Cut to Kylo Ren, declaring that “nothing will stand in our way” and that he “will finish what you started” — staring at the disfigured helmet of Darth Vader, presumably rescued from that funeral pyre at the end of Return of the Jedi.

Many fans have pegged Kylo Ren as a wannabe Sith, a collector of artifacts, but this statement suggests something more menacing. What did Darth Vader start? The destruction of all Jedi and potential Jedi, up to and including his own son.

Interestingly, we then see Ren torturing Oscar Isaac’s character, Poe Dameron, previously known to be nothing but an X-wing pilot. Is anyone in this galaxy what they appear to be on the surface?

A quick clip of the Millennium Falcon being chased across Jakku by TIE fighters, and we get one of the things we’ve been waiting for since April: More Han Solo. “It’s true, all of it,” says the old scoundrel, looking sad and haunted, peeking through a hologram of planets, when Rey brings up the topic of “stories about what happened.”

What’s true? “The Dark Side. The Jedi. They’re real.” Which suggests that the galaxy had forgotten the Force again, just as it evidently had before the original Star Wars; the Jedi have become myths once more. Only this time, instead of dismissing the Force as a “hokey religion,” Han Solo believes. Hence the haunted look.

Time now for a final battle montage. This mainly stars Kylo Ren (seen for the first time without his helmet, from the back, with what is clearly Adam Driver’s luscious locks) and Gwendoline Christie’s Captain Phasma, being generally badass.

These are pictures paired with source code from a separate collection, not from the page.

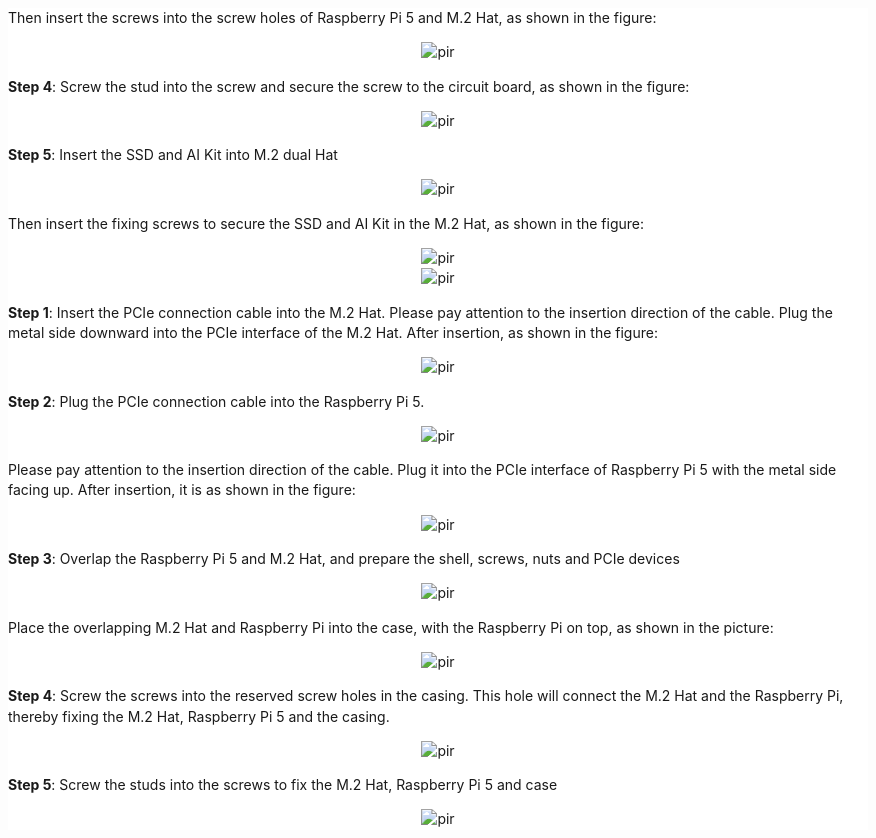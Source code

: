 Then insert the screws into the screw holes of Raspberry Pi 5 and M.2 Hat, as shown in the figure:

<div align="center"><img src="https://files.seeedstudio.com/wiki/M.2_Hat/new/7.jpg" alt="pir" width="700" height="auto" /></div>

**Step 4**: Screw the stud into the screw and secure the screw to the circuit board, as shown in the figure:

<div align="center"><img src="https://files.seeedstudio.com/wiki/M.2_Hat/new/8.jpg" alt="pir" width="700" height="auto" /></div>

**Step 5**: Insert the SSD and AI Kit into M.2 dual Hat

<div align="center"><img src="https://files.seeedstudio.com/wiki/M.2_Hat/new/10.jpg" alt="pir" width="700" height="auto" /></div>

Then insert the fixing screws to secure the SSD and AI Kit in the M.2 Hat, as shown in the figure:

<div align="center"><img src="https://files.seeedstudio.com/wiki/M.2_Hat/new/11.jpg" alt="pir" width="700" height="auto" /></div>
</TabItem>

<TabItem value="Method 2" label="Installation with housing">
<div align="center"><img src="https://files.seeedstudio.com/wiki/M.2_Hat/new/2.jpg" alt="pir" width="700" height="auto" /></div>

**Step 1**: Insert the PCIe connection cable into the M.2 Hat. Please pay attention to the insertion direction of the cable. Plug the metal side downward into the PCIe interface of the M.2 Hat. After insertion, as shown in the figure:

<div align="center"><img src="https://files.seeedstudio.com/wiki/M.2_Hat/new/3.jpg" alt="pir" width="700" height="auto" /></div>

**Step 2**: Plug the PCIe connection cable into the Raspberry Pi 5.

<div align="center"><img src="https://files.seeedstudio.com/wiki/M.2_Hat/new/4.jpg" alt="pir" width="700" height="auto" /></div>

Please pay attention to the insertion direction of the cable. Plug it into the PCIe interface of Raspberry Pi 5 with the metal side facing up. After insertion, it is as shown in the figure:

<div align="center"><img src="https://files.seeedstudio.com/wiki/M.2_Hat/new/5.jpg" alt="pir" width="700" height="auto" /></div>

**Step 3**: Overlap the Raspberry Pi 5 and M.2 Hat, and prepare the shell, screws, nuts and PCIe devices

<div align="center"><img src="https://files.seeedstudio.com/wiki/M.2_Hat/new/12.jpg" alt="pir" width="700" height="auto" /></div>

Place the overlapping M.2 Hat and Raspberry Pi into the case, with the Raspberry Pi on top, as shown in the picture:

<div align="center"><img src="https://files.seeedstudio.com/wiki/M.2_Hat/new/13.jpg" alt="pir" width="700" height="auto" /></div>

**Step 4**: Screw the screws into the reserved screw holes in the casing. This hole will connect the M.2 Hat and the Raspberry Pi, thereby fixing the M.2 Hat, Raspberry Pi 5 and the casing.

<div align="center"><img src="https://files.seeedstudio.com/wiki/M.2_Hat/new/14.jpg" alt="pir" width="700" height="auto" /></div>

**Step 5**: Screw the studs into the screws to fix the M.2 Hat, Raspberry Pi 5 and case

<div align="center"><img src="https://files.seeedstudio.com/wiki/M.2_Hat/new/15.jpg" alt="pir" width="700" height="auto" /></div>
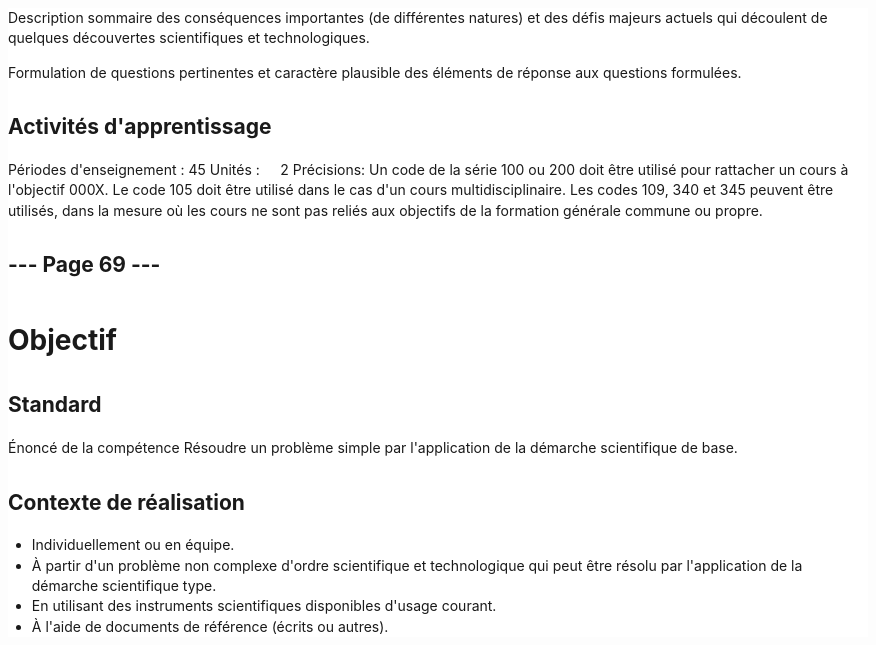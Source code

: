 Description sommaire des conséquences importantes (de différentes natures) et des défis majeurs actuels qui découlent de quelques découvertes scientifiques et technologiques.

Formulation de questions pertinentes et caractère plausible des éléments de réponse aux questions formulées.

## Activités d'apprentissage

Périodes d'enseignement : 45
Unités : $\quad 2$
Précisions: Un code de la série 100 ou 200 doit être utilisé pour rattacher un cours à l'objectif 000X. Le code 105 doit être utilisé dans le cas d'un cours multidisciplinaire.
Les codes 109, 340 et 345 peuvent être utilisés, dans la mesure où les cours ne sont pas reliés aux objectifs de la formation générale commune ou propre.

## --- Page 69 ---

# Objectif 

## Standard

Énoncé de la compétence
Résoudre un problème simple par l'application de la démarche scientifique de base.

## Contexte de réalisation

- Individuellement ou en équipe.
- À partir d'un problème non complexe d'ordre scientifique et technologique qui peut être résolu par l'application de la démarche scientifique type.
- En utilisant des instruments scientifiques disponibles d'usage courant.
- À l'aide de documents de référence (écrits ou autres).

Along with them is a whole series of wonderfully mysterious, beautiful-looking shots that pass almost too fast to catch on a first or second viewing — like the one, in which Finn, Han and BB-8 enter what appears to be a hallucinogenic kind of Tibetan temple, draped with prayer flags and guarded by a large, red, and possibly bad robot.

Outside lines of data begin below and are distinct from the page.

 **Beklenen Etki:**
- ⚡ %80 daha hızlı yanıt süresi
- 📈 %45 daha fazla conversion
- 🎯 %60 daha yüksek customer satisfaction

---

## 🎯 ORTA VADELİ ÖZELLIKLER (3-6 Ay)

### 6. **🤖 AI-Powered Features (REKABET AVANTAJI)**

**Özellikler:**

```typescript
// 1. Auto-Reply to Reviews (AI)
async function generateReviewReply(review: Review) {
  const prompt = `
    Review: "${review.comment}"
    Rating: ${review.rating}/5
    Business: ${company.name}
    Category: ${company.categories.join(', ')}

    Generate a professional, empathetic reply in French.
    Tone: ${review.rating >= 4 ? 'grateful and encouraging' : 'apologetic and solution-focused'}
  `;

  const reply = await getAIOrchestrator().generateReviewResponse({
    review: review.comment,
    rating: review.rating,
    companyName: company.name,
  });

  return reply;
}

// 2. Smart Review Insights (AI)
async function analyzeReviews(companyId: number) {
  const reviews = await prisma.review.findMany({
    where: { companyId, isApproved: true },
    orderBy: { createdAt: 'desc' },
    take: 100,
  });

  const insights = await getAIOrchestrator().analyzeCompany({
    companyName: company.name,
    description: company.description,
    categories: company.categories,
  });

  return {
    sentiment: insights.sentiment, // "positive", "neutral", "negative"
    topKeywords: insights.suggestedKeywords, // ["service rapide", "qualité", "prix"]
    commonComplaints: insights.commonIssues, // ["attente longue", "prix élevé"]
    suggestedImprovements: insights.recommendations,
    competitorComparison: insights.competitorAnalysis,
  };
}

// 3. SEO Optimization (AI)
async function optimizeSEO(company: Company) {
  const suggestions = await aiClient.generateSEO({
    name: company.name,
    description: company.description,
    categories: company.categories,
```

“The Force,” says the same mystery female voice that spoke to Rey at the beginning, likely belonging to Lupita N’yongo, “it’s calling to you.”

We also get one quick shot likely to bring a tear to the eye of even the sturdiest old-school fan: Carrie Fisher as Princess Leia, distraught, resting her head on Solo’s chest.

“Just let it in,” the voice continues. We doubt you’ll do anything but.

There are nits to pick, of course. Many of the shots were reused, or slightly longer versions of shots seen in previous trailers. Which is all well and good, but with this level of hype you’d be forgiven for expecting to see entirely new content. And there’s still no hide nor hair of Luke Skywalker, unless you count that reused shot of the hooded figure reaching out to R2-D2 with a robot hand.

But on the whole, the trailer more than did its job. It got us excited again. It made us look forward to Dec. 17 with eager, childlike eyes. It very likely drove many a Monday Night Football viewer to abandon his TV and make sure he or she had his midnight screening tickets locked down.